Von Roland Stimpel
Bei Stuttgart 21 haben einfach alle recht: Merkel und Mappus, wenn sie sagen, Demokratie ist, was die vom Volk Gewählten beschlossen haben. Aber natürlich hat auch das protestierende Volk recht, wen es sagt, wir sind viele und Demokratie ist, was wir wollen. Die Planer haben recht, die aus 100 Hektar Gleisfläche 100 Hektar Stadt machen wollen. Aber natürlich auch die Bürger, denen das kein Opfer von Bonatz-Flügeln und Schlossgartenbäumen wert ist. Recht haben die Beschleuniger des Bahnverkehrs, aber auch die, die wenige gesparte Minuten gegen viele investierte Milliarden aufrechnen. Ein sensibler Juror, den wir hier vor Namensnennung verschonen möchten, hatte recht, als er im Wettbewerb für Christoph Ingenhoven stimmte. Aber natürlich auch, als er später dessen Dachaugen „Pickel“ nannte. Frei Otto hatte recht, als er selbst am Tiefbahnhof plante. Und hat genau so recht, da er nun am Baugrund zweifelt (dem geologischen). Und wo Demonstranten für ihr demokratisches Recht sitzblockieren und Polizisten einen demokratischen Beschluss exekutieren, da haben nach der Rauferei natürlich beide recht, zusammen mit dem alten Dostojewski: „Alle sind an allem schuld.“ Am meisten recht hat natürlich Ingenhoven selbst: sowohl mit seinem vorwärtsblickenden Wagemut wie mit seiner eher konventionellen Haltung, in der Beton Fortschritt ist und man nicht „jeden historischen Schnipsel“ erhalten kann. Ach ja, Ingenhoven hat einen bitteren Flirt hinter sich: Überirdisch schöne Augen hat er der ideellen Gesamtschwäbin an ihrem Bahnhof gemacht, aber die fühlt sich unterirdisch angebaggert. Wir verstehen den abgewiesenen Liebhaber und die genervte Schöne, und wir empfehlen für alles einen Kompromiss: Stellt die Haupthalle des Bahnhofs so quer, wie die Bahn die Gleise will und wie sich ihre Gegner dagegen stellen. Legt die Gleise als Kompromiss nur ein bisschen tiefer und lasst die ICEs durch die Bahnhofs- Haupttore in den Schlossgarten fahren. Das sieht zwar doof aus und nichts funktioniert mehr richtig. Aber alle behalten recht, und so kommt wieder Frieden nach Stuttgart.
„alternativlos“
Im Januar wurde es nun gekürt, das „Unwort des Jahres 2010“, das auch auf Stuttgart-21 angewandt wurde. Zurecht haben die Juroren erklärt, der Begriff „alternativlos“ beinhalte etwas Undemokratisches, gar Diktatorisches. Wer es sagt, behauptet im Prinzip auch, dass er/sie recht habe und ein Widerspruch oder Protest nicht gerechtfertigt sei.

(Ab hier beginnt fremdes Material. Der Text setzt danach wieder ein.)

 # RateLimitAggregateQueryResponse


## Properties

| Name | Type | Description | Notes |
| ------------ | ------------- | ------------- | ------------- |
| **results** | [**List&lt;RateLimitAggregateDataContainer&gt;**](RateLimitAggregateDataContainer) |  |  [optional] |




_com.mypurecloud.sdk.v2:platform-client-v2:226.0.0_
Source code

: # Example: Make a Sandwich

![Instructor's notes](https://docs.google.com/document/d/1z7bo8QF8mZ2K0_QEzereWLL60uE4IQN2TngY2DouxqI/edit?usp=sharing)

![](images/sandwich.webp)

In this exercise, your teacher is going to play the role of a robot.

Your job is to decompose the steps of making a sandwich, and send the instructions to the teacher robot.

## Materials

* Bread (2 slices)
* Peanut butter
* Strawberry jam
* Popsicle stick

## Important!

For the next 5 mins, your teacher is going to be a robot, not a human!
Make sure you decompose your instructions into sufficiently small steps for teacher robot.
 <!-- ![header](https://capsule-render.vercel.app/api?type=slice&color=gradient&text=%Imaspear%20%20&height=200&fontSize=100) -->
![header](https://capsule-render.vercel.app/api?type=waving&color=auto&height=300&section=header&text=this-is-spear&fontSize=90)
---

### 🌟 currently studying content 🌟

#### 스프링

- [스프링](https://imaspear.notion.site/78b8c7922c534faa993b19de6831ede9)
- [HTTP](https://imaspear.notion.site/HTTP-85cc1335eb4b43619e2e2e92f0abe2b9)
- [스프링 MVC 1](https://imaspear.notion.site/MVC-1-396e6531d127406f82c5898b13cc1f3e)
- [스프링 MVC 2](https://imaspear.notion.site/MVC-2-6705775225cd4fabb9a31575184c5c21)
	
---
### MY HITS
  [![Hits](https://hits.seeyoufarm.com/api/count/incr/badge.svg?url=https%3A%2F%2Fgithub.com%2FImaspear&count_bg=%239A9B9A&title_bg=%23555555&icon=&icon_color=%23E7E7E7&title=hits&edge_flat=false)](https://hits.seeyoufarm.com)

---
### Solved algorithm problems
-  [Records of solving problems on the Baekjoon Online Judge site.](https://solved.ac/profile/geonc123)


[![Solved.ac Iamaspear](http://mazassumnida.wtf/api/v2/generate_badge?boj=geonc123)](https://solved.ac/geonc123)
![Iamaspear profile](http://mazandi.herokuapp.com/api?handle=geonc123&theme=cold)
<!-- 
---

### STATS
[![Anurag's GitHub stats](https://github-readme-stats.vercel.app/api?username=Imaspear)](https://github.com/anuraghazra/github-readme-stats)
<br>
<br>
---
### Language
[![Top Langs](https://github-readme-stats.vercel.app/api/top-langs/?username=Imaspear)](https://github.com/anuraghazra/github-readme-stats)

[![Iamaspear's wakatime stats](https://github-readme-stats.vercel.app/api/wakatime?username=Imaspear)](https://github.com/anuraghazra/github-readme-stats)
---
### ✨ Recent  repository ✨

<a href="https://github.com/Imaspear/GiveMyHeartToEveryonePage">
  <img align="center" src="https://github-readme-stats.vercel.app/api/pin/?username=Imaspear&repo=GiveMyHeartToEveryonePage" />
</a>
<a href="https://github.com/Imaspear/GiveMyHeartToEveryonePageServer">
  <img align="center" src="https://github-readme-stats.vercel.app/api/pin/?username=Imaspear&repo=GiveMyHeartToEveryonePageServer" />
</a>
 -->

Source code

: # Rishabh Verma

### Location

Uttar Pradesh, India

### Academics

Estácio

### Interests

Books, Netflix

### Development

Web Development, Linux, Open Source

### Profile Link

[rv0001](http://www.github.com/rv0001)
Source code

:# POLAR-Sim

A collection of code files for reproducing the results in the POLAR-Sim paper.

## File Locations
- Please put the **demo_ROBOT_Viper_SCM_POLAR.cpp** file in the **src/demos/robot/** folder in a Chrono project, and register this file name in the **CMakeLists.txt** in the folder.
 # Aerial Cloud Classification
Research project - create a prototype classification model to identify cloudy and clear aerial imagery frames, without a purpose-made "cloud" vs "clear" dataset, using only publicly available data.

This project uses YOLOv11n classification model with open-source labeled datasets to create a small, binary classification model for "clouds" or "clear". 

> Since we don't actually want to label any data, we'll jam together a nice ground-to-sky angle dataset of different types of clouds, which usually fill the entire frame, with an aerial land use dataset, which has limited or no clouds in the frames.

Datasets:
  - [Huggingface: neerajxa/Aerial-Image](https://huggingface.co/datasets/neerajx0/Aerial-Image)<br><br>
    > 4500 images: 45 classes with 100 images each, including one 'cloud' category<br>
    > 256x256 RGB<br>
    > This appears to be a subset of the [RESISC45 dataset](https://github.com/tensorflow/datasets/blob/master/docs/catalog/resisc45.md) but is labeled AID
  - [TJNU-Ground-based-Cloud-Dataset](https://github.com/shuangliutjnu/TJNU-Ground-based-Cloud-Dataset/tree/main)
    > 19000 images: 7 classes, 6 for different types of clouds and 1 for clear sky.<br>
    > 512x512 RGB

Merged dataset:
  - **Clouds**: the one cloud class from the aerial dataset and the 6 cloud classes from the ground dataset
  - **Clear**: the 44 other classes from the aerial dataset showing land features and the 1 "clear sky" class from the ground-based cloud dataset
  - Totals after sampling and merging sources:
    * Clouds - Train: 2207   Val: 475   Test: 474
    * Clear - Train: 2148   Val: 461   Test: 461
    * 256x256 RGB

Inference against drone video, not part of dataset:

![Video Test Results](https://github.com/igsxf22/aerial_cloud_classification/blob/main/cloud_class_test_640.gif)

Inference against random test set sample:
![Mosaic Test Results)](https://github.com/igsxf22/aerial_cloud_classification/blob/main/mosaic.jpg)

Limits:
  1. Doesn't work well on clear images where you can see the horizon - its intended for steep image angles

Alle Planungsdisziplinen können aus Stuttgart-21 und dem Unwort 2010 viel lernen. Aus ihrem täglichen Arbeiten wissen sie ohnehin, dass Planungs- und Bauprojekte immer mit gestalterischen Alternativen und Kostenvarianten untersucht werden. Auch Bürgerinformation, Präsentationen in Gremien und Öffentlichkeitsarbeit – dank Internet & Co. heute stark vereinfacht – gehört inzwischen zu fast jedem Projekt.
Bei besonderen, einzelnen, wichtigen Bauvorhaben kann auch eine Forderung nach Volksabstimmung entstehen und im Betroffenenkreis durchgeführt werden. So wurde schon das eine oder andere Theater oder Museum verhindert oder modifiziert, ein Park verändert, eine Nutzung mit Lärmemission wieder fallen gelassen. Uns Planern sollte da “kein Zacken aus der Krone” fallen und Arroganz hilft schon gar nicht. Eine Bürgerbeteiligung, die aber nur die Farbgebung der Fassaden und die Pflanzen auf Dach und Balkon zum Abstimmungsgegenstand hat, wird zur Farce, wie bei den Neubauvorhaben auf dem Gleisvorfeld in Stuttgart.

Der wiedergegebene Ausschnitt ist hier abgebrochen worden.